🚀 wav2vec2-large-xls-r-300m-sl-with-LM-v2
This is a fine - tuned model based on facebook/wav2vec2-xls-r-300m for automatic speech recognition in the Slovenian language. It is trained on the MOZILLA - FOUNDATION/COMMON_VOICE_8_0 - SL dataset, achieving excellent performance on multiple evaluation metrics.
✨ Features
- Automatic Speech Recognition: Specialized for Slovenian speech recognition.

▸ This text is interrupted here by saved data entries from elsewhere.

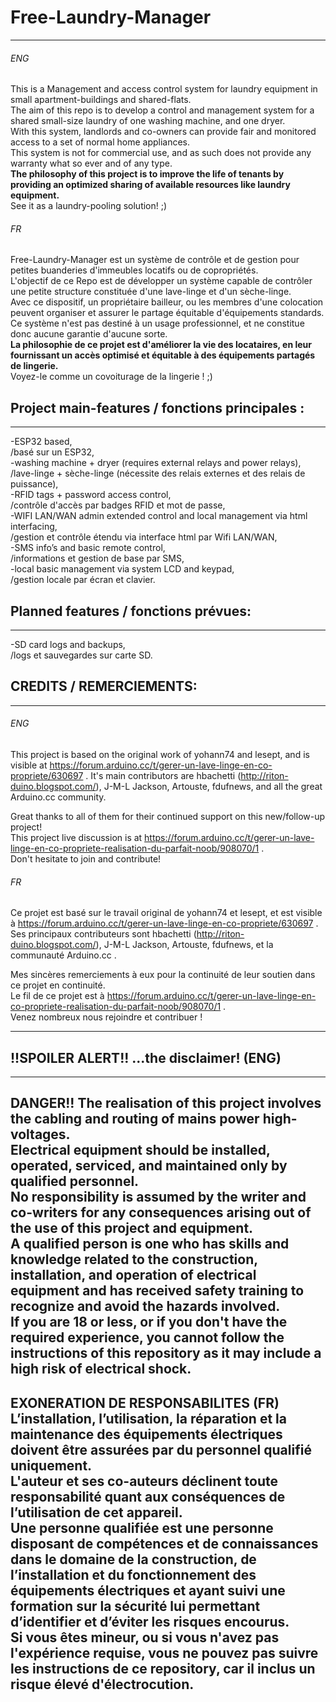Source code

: # Free-Laundry-Manager
----------------------
###### ENG
This is a Management and access control system for laundry equipment in small apartment-buildings and shared-flats.  
The aim of this repo is to develop a control and management system for a shared small-size laundry of one washing machine, and one dryer.  
With this system, landlords and co-owners can provide fair and monitored access to a set of normal home appliances.  
This system is not for commercial use, and as such does not provide any warranty what so ever and of any type.  
**The philosophy of this project is to improve the life of tenants by providing an optimized sharing of available resources like laundry equipment.**  
See it as a laundry-pooling solution! ;)

###### FR
Free-Laundry-Manager est un système de contrôle et de gestion pour petites buanderies d'immeubles locatifs ou de copropriétés.  
L'objectif de ce Repo est de développer un  système capable de contrôler une petite structure constituée d'une lave-linge et d'un sèche-linge.  
Avec ce dispositif, un propriétaire bailleur, ou les membres d'une colocation peuvent organiser et assurer le partage équitable d'équipements standards.  
Ce système n'est pas destiné à un usage professionnel, et ne constitue donc aucune garantie d'aucune sorte.  
**La philosophie de ce projet est d'améliorer la vie des locataires, en leur fournissant un accès optimisé et équitable à des équipements partagés de lingerie.**  
Voyez-le comme un covoiturage de la lingerie ! ;)

## Project main-features / fonctions principales :
----------------------------------------------
-ESP32 based,  
 /basé sur un ESP32,  
-washing machine + dryer (requires external relays and power relays),  
 /lave-linge + sèche-linge (nécessite des relais externes et des relais de puissance),  
-RFID tags + password access control,  
 /contrôle d'accès par badges RFID et mot de passe,  
-WIFI LAN/WAN admin extended control and local management via html interfacing,  
 /gestion et contrôle étendu via interface html par Wifi LAN/WAN,  
-SMS info’s and basic remote control,  
 /informations et gestion de base par SMS,  
-local basic management via system LCD and keypad,  
 /gestion locale par écran et clavier.  

## Planned features / fonctions prévues:
-------------------------------------
-SD card logs and backups,  
 /logs et sauvegardes sur carte SD.

## CREDITS / REMERCIEMENTS:
-----------------------
###### ENG  
This project is based on the original work of yohann74 and lesept, and is visible at https://forum.arduino.cc/t/gerer-un-lave-linge-en-co-propriete/630697 .
It's main contributors are hbachetti (http://riton-duino.blogspot.com/), J-M-L Jackson, Artouste, fdufnews, and all the great Arduino.cc community.  
  
Great thanks to all of them for their continued support on this new/follow-up project!  
This project live discussion is at https://forum.arduino.cc/t/gerer-un-lave-linge-en-co-propriete-realisation-du-parfait-noob/908070/1 .  
Don't hesitate to join and contribute!

###### FR  
Ce projet est basé sur le travail original de yohann74 et lesept, et est visible à https://forum.arduino.cc/t/gerer-un-lave-linge-en-co-propriete/630697 .  
Ses principaux contributeurs sont hbachetti (http://riton-duino.blogspot.com/), J-M-L Jackson, Artouste, fdufnews, et la communauté Arduino.cc .  
  
Mes sincères remerciements à eux pour la continuité de leur soutien dans ce projet en continuité.  
Le fil de ce projet est à https://forum.arduino.cc/t/gerer-un-lave-linge-en-co-propriete-realisation-du-parfait-noob/908070/1 .  
Venez nombreux nous rejoindre et contribuer !  
 
-------------------------------------------------------------------------------------------------------
## !!SPOILER ALERT!! ...the disclaimer! (ENG)
-------------------------------------------------------------------------------------------------------
**DANGER!! The realisation of this project involves the cabling and routing of mains power high-voltages.  
Electrical equipment should be installed, operated, serviced, and maintained only by qualified personnel.  
No responsibility is assumed by the writer and co-writers for any consequences arising out of the use of this project and equipment.  
A qualified person is one who has skills and knowledge related to the construction, installation, and operation of electrical equipment and has received safety training to recognize and avoid the hazards involved.  
If you are 18 or less, or if you don't have the required experience, you cannot follow the instructions of this repository as it may include a high risk of electrical shock.**
-------------------------------------------------------------------------------------------------------
**EXONERATION DE RESPONSABILITES (FR)  
L’installation, l’utilisation, la réparation et la maintenance des équipements électriques doivent être assurées par du personnel qualifié uniquement.  
L'auteur et ses co-auteurs déclinent toute responsabilité quant aux conséquences de l’utilisation de cet appareil.  
Une personne qualifiée est une personne disposant de compétences et de connaissances dans le domaine de la construction, de l’installation et du fonctionnement des équipements électriques et ayant suivi une formation sur la sécurité lui permettant d’identifier et d’éviter les risques encourus.  
Si vous êtes mineur, ou si vous n'avez pas l'expérience requise, vous ne pouvez pas suivre les instructions de ce repository, car il inclus un risque élevé d'électrocution.**
-------------------------------------------------------------------------------------------------------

- Trained on High - Quality Dataset: Utilizes the Mozilla Foundation's Common Voice 8.0 dataset.
- Robust Performance: Demonstrates good results on both standard and robust speech event datasets.
📦 Installation
No installation steps are provided in the original document, so this section is skipped.
💻 Usage Examples
Basic Usage
The following are the evaluation commands for different datasets:
Evaluate on mozilla - foundation/common_voice_8_0
python eval.py --model_id DrishtiSharma/wav2vec2-large-xls-r-300m-sl-with-LM-v2 --dataset mozilla-foundation/common_voice_8_0 --config sl --split test --log_outputs
Evaluate on speech - recognition - community - v2/dev_data
python eval.py --model_id DrishtiSharma/wav2vec2-large-xls-r-300m-sl-with-LM-v2 --dataset speech-recognition-community-v2/dev_data --config sl --split validation --chunk_length_s 10 --stride_length_s 1
📚 Documentation
Model Information
Property |
Details |
Model Type |
wav2vec2-large-xls-r-300m-sl-with-LM-v2 |
Training Datasets |
mozilla-foundation/common_voice_8_0 |
Languages |
Slovenian (sl) |
Evaluation Results
The model has the following evaluation results:
- Common Voice 8:
- Test WER: 0.21695212999560826
- Test CER: 0.052850080572474256
- Test WER (+LM): 0.14551310203484116
- Test CER (+LM): 0.03927566711277415
- Robust Speech Event - Dev Data:
- Dev WER: 0.560722380639029
- Dev CER: 0.2279626093074681
- Dev WER (+LM): 0.46486802661402354
- Dev CER (+LM): 0.21105136194592422
- Robust Speech Event - Test Data:
Training Hyperparameters
The following hyperparameters were used during training:
- learning_rate: 7e - 05
- train_batch_size: 32
- eval_batch_size: 32
- seed: 42
- optimizer: Adam with betas=(0.9, 0.999) and epsilon = 1e - 08
- lr_scheduler_type: linear
- lr_scheduler_warmup_steps: 1000
- num_epochs: 100.0
- mixed_precision_training: Native AMP
Training Results
Training Loss |
Epoch |
Step |
Validation Loss |
Wer |
6.9294 |
6.1 |
500 |
2.9712 |
1.0 |
2.8305 |
12.2 |
1000 |
1.7073 |
0.9479 |
1.4795 |
18.29 |
1500 |
0.5756 |
0.6397 |
1.3433 |
24.39 |
2000 |
0.4968 |
0.5424 |
1.1766 |
30.49 |
2500 |
0.4185 |
0.4743 |
1.0017 |
36.59 |
3000 |
0.3303 |
0.3578 |
0.9358 |
42.68 |
3500 |
0.3003 |
0.3051 |
0.8358 |
48.78 |
4000 |
0.3045 |
0.2884 |
0.7647 |
54.88 |
4500 |
0.2866 |
0.2677 |
0.7482 |
60.98 |
5000 |
0.2829 |
0.2585 |
0.6943 |
67.07 |
5500 |
0.2782 |
0.2478 |
0.6586 |
73.17 |
6000 |
0.2911 |
0.2537 |
0.6425 |
79.27 |
6500 |
0.2817 |
0.2462 |
0.6067 |
85.37 |
7000 |
0.2910 |
0.2436 |
0.5974 |
91.46 |
7500 |
0.2875 |
0.2430 |
0.5812 |
97.56 |
8000 |
0.2852 |
0.2396 |
Framework Versions
- Transformers 4.17.0.dev0
- Pytorch 1.10.2+cu102
- Datasets 1.18.2.dev0
- Tokenizers 0.11.0
📄 License
This model is licensed under the Apache - 2.0 license.